● **Task to carry out**: Gather the lines below that include the string "area", copying each in full.

● **Document images with source code**:

◇ ◇ ◇ ◇

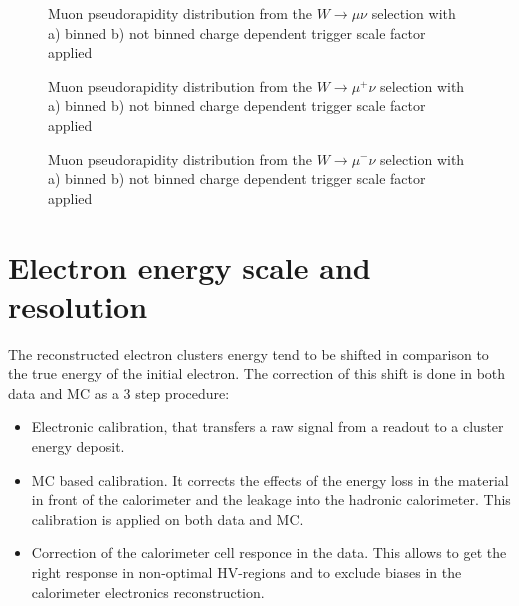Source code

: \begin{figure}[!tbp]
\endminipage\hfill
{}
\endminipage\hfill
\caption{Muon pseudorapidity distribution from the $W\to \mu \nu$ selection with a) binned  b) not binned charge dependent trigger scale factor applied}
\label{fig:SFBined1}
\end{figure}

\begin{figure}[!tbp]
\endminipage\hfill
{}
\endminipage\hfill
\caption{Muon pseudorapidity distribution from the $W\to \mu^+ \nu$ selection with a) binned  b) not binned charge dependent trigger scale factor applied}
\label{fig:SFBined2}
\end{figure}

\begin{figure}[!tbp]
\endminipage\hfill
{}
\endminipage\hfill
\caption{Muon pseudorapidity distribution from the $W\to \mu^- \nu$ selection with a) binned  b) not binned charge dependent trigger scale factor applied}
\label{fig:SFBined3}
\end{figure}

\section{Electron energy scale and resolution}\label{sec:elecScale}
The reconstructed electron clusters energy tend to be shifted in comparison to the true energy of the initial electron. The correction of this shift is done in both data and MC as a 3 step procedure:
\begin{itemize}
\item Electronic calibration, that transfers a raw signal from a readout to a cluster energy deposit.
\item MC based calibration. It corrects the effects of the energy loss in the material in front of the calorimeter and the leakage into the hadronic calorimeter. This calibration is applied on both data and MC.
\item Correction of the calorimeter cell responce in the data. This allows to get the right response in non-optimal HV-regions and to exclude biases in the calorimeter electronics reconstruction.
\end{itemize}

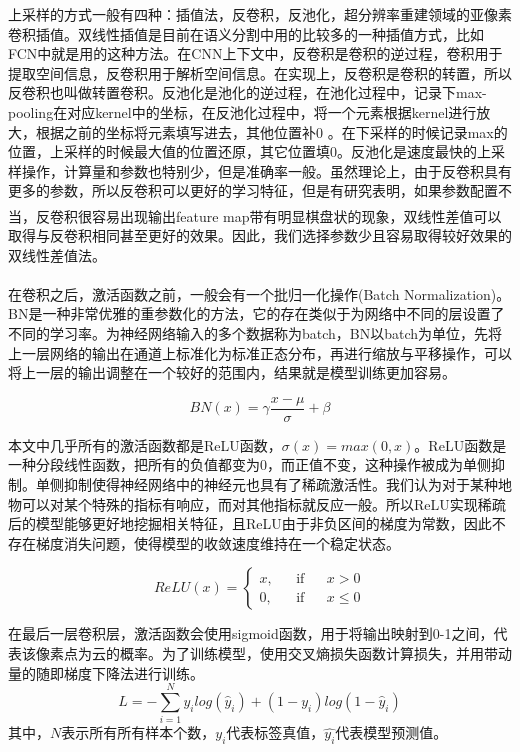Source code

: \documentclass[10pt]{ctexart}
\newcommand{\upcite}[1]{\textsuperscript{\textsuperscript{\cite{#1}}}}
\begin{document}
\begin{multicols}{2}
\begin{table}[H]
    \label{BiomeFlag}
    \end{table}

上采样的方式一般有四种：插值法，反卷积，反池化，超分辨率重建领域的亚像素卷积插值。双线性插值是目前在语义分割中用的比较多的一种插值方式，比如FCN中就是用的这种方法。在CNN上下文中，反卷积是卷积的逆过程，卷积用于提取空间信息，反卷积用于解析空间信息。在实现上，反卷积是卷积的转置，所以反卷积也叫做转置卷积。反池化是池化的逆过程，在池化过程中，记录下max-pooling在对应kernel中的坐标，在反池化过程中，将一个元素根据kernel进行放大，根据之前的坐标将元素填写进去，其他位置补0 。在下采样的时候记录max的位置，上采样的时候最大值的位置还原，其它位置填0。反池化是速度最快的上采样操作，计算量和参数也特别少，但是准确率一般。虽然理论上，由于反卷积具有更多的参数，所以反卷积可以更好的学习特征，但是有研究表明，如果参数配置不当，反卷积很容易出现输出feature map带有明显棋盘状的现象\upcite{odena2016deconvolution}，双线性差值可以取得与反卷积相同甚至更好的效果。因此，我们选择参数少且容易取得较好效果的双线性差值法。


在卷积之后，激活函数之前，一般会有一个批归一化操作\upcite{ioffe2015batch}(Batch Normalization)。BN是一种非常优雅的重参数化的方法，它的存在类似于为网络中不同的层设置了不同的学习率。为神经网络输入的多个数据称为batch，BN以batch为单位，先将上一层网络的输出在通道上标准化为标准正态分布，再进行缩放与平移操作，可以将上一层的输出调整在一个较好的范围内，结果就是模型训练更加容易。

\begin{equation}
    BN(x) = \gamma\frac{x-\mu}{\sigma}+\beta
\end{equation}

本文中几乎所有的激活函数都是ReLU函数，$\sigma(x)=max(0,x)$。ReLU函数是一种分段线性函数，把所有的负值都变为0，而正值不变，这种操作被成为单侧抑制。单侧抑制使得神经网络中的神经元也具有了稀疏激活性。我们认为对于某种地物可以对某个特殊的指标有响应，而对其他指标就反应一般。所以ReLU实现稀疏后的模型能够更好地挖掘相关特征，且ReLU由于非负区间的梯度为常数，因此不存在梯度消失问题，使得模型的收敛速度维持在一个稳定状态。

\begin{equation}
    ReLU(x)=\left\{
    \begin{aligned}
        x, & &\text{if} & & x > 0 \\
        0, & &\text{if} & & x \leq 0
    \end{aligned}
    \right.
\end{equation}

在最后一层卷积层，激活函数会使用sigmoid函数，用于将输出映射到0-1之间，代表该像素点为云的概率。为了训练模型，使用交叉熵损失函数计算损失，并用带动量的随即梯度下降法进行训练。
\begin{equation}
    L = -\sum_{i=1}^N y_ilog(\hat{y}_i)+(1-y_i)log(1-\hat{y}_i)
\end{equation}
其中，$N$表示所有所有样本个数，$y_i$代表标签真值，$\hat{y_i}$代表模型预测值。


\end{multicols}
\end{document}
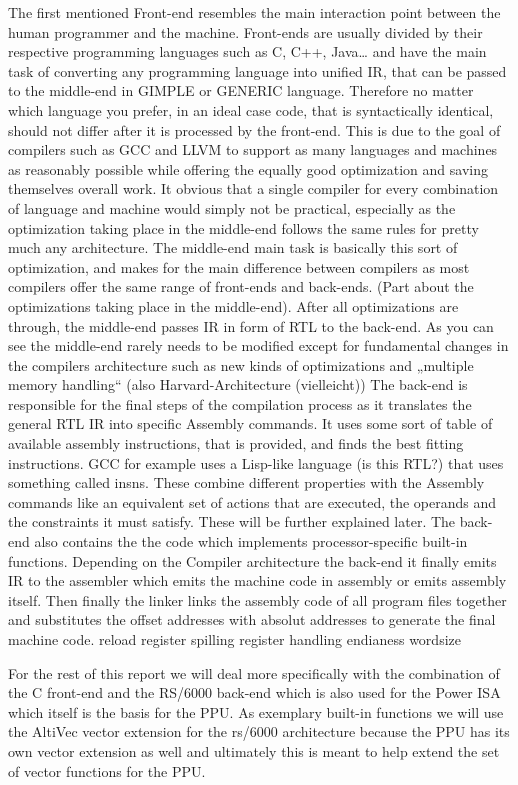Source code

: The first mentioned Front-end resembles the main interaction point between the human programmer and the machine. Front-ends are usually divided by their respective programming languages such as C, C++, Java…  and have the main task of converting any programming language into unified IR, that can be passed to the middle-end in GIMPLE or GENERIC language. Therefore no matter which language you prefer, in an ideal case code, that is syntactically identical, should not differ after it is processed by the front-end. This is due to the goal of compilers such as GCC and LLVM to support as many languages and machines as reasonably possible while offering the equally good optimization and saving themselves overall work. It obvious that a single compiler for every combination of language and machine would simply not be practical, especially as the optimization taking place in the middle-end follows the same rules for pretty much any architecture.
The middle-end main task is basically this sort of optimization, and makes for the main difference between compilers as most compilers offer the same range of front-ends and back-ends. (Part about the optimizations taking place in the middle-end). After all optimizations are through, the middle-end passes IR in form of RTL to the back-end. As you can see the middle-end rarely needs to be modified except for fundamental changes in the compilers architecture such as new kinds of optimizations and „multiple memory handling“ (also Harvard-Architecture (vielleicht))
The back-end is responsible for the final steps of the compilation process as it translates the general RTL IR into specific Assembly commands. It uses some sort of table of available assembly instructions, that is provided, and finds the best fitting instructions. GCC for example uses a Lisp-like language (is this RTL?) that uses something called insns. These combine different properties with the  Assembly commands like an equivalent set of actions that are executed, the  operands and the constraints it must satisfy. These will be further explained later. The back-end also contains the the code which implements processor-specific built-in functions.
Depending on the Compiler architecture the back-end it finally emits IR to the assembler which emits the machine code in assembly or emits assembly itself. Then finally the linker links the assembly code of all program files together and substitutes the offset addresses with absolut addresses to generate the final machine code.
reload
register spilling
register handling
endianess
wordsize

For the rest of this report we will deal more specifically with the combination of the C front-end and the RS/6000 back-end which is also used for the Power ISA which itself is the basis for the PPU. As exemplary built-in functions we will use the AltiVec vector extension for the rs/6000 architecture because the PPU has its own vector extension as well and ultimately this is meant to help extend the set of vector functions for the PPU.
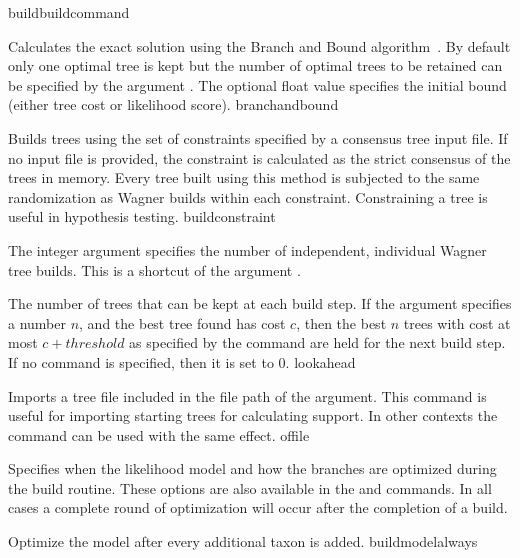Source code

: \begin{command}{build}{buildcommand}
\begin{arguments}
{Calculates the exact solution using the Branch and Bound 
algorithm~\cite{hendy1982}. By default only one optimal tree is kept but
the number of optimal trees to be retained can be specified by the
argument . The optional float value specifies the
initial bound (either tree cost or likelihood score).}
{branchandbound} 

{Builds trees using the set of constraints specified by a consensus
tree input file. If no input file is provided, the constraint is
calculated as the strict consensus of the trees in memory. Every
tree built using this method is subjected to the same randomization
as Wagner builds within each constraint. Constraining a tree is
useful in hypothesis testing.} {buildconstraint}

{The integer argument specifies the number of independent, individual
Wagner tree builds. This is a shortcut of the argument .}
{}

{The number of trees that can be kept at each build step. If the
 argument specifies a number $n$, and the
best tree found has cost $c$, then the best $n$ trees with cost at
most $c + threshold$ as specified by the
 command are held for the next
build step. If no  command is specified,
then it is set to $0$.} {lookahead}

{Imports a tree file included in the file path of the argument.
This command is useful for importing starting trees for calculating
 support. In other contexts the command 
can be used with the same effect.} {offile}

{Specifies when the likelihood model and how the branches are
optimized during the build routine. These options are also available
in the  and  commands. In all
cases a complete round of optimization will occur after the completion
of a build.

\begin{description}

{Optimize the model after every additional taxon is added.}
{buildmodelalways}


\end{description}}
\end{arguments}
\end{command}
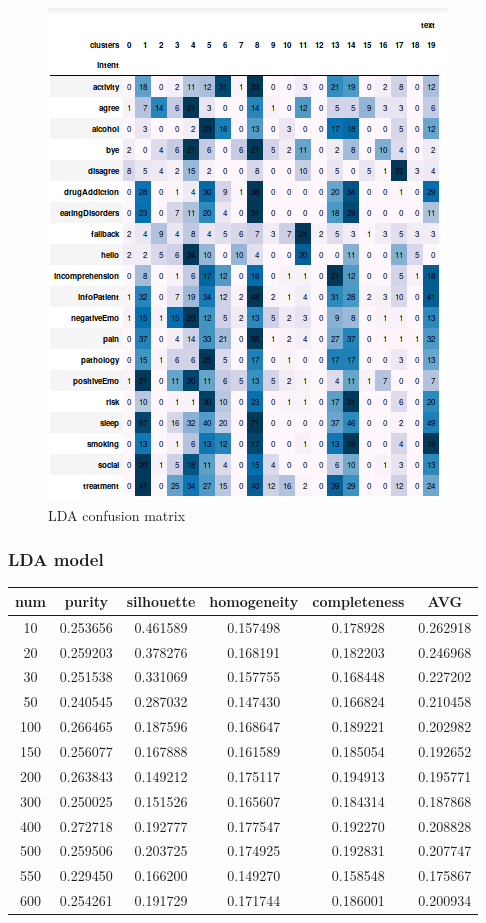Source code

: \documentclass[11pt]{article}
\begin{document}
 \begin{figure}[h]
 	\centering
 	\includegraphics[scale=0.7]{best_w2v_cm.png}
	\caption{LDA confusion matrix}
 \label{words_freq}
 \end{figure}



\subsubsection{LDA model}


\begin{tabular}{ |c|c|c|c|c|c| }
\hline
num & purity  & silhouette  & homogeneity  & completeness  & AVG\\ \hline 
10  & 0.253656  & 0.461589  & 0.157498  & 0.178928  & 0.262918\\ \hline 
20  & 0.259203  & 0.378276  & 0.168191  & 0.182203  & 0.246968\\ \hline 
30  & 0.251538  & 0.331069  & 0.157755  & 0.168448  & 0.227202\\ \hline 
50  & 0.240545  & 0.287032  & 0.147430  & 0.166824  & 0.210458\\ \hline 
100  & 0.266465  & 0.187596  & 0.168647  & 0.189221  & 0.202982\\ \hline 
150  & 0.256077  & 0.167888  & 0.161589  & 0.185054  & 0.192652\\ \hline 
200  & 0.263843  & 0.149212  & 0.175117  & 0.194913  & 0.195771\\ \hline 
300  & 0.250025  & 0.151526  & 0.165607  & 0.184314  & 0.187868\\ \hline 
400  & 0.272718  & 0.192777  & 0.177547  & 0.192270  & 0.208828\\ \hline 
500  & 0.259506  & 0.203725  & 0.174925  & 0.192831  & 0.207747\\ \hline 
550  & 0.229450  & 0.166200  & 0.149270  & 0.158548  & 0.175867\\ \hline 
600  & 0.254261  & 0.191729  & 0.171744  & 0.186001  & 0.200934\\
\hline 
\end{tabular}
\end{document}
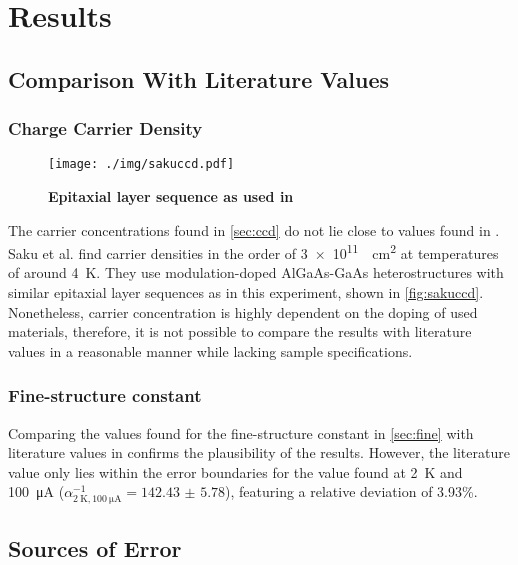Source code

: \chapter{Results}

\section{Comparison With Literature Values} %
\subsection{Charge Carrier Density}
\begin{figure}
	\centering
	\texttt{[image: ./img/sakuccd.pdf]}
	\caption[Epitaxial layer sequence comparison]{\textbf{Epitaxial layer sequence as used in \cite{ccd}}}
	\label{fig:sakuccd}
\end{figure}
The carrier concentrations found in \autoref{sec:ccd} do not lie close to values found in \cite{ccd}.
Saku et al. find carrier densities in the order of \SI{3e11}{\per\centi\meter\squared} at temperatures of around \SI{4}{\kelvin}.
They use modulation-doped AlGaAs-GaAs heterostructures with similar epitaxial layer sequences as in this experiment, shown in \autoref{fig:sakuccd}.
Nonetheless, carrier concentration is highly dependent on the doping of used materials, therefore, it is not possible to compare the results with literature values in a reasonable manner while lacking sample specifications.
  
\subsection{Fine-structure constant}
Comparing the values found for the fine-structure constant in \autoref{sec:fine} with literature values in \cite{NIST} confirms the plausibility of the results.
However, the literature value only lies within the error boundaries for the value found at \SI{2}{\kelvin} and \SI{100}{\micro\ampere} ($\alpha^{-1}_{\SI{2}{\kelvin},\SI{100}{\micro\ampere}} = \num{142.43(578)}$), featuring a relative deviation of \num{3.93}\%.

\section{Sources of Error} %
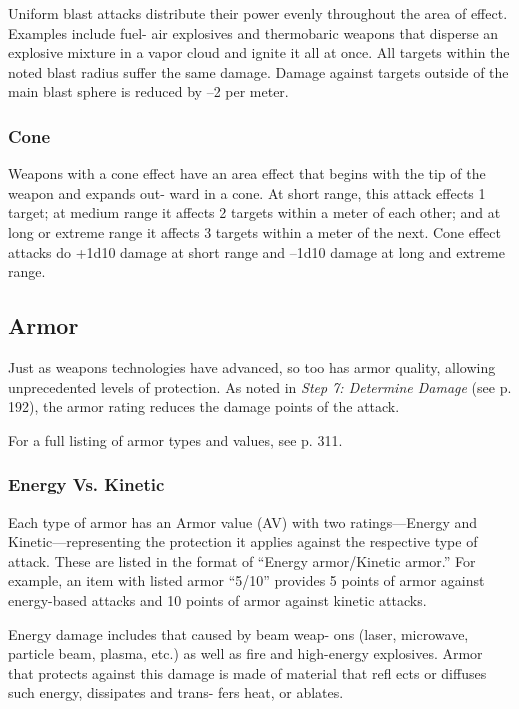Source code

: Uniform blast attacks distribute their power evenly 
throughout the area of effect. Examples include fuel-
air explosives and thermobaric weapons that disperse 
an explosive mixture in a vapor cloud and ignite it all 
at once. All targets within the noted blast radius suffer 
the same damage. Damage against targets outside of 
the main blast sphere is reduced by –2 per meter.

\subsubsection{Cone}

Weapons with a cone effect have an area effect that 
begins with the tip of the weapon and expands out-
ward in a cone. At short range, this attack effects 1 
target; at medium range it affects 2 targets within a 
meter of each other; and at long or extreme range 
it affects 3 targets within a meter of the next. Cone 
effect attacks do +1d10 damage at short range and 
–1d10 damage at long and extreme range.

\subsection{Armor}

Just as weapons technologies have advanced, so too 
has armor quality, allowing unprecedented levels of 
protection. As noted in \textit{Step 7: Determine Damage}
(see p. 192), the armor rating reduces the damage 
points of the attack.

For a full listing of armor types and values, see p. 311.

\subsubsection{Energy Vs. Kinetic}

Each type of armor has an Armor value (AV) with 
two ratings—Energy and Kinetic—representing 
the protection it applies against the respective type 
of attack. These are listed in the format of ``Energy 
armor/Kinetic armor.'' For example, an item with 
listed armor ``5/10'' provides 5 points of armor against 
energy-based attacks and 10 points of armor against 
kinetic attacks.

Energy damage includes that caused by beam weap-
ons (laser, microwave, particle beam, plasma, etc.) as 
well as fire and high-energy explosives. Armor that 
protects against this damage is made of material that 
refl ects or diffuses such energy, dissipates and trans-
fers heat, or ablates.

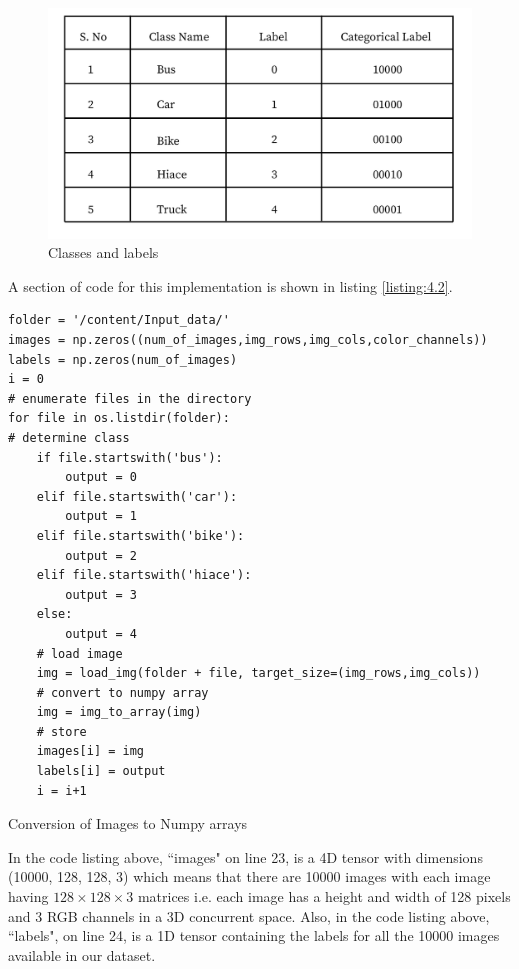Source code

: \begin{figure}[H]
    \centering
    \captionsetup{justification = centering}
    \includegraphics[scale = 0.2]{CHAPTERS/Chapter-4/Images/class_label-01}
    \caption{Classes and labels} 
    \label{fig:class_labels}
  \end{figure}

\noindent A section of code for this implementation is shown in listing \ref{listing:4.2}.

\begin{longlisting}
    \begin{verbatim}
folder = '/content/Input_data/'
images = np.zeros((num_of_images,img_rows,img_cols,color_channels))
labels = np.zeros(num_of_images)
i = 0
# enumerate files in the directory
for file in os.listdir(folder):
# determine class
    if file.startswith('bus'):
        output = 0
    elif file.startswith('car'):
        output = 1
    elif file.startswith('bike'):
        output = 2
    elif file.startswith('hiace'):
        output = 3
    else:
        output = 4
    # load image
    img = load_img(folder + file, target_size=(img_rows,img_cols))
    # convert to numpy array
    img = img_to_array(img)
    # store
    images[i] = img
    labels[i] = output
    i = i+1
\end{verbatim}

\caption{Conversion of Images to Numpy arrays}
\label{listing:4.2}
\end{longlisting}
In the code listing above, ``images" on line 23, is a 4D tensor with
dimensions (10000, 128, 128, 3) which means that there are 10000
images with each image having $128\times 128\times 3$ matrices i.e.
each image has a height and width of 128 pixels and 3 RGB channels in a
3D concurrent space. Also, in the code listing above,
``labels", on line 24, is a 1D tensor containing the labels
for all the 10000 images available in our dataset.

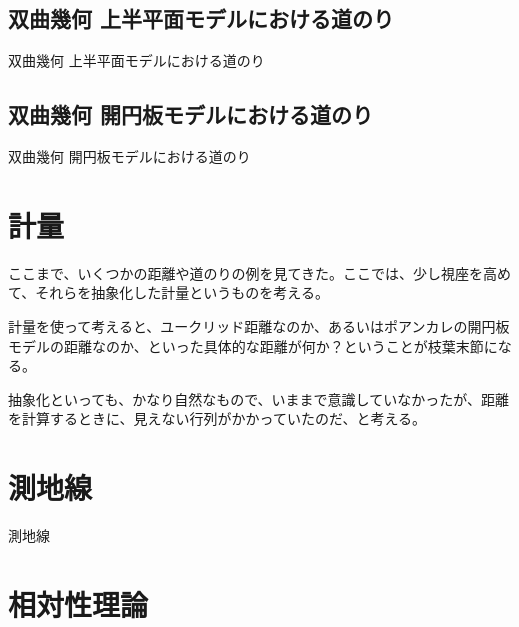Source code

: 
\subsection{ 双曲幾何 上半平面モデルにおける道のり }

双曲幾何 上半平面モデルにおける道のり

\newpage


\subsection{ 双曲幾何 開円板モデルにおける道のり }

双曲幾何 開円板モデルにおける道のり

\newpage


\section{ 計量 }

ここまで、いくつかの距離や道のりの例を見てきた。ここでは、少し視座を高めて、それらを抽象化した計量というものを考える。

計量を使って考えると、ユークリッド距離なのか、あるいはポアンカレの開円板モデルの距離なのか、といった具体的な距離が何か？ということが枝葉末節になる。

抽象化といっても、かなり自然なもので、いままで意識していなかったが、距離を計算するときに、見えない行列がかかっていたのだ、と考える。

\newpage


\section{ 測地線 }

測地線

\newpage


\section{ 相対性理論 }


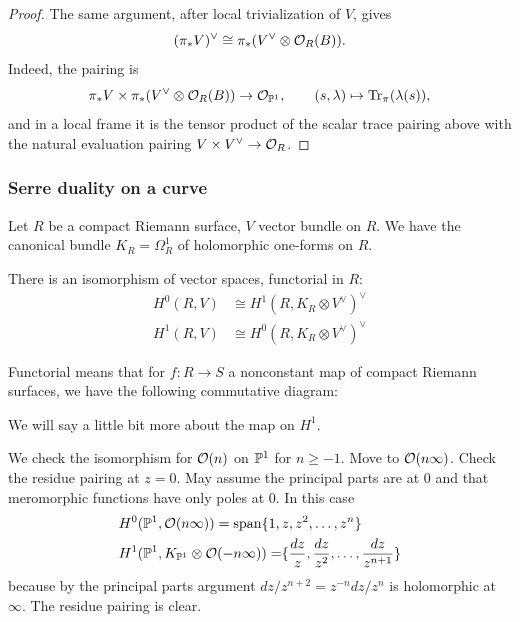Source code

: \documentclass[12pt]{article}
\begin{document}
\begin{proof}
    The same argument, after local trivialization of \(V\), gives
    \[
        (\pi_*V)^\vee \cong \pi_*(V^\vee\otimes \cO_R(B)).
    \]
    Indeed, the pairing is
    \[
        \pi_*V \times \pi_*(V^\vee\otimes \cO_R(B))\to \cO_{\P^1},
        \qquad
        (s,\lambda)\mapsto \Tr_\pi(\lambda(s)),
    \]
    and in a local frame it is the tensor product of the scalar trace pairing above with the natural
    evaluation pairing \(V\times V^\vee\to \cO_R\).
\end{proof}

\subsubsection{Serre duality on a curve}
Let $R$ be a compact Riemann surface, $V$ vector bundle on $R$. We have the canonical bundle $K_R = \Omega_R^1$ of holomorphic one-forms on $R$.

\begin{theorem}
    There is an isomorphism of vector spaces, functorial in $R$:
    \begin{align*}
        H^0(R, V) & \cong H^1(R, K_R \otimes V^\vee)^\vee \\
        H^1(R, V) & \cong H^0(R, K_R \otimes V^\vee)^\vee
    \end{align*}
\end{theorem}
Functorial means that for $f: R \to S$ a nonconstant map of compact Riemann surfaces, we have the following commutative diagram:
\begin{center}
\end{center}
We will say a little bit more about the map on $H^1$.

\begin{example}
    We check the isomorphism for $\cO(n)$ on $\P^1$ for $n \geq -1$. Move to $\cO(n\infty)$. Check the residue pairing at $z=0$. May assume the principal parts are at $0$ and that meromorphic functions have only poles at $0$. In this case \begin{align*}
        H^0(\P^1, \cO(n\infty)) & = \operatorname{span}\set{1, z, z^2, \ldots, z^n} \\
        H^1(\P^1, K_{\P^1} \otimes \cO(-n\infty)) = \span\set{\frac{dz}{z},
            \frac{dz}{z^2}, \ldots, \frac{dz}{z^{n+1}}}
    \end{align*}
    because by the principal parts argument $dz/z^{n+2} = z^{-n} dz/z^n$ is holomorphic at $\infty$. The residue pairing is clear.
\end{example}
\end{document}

◇ ◇ ◇ ◇

● **Output for this exercise**:
throughout the area of effect. Examples include fuel-
Weapons with a cone effect have an area effect that 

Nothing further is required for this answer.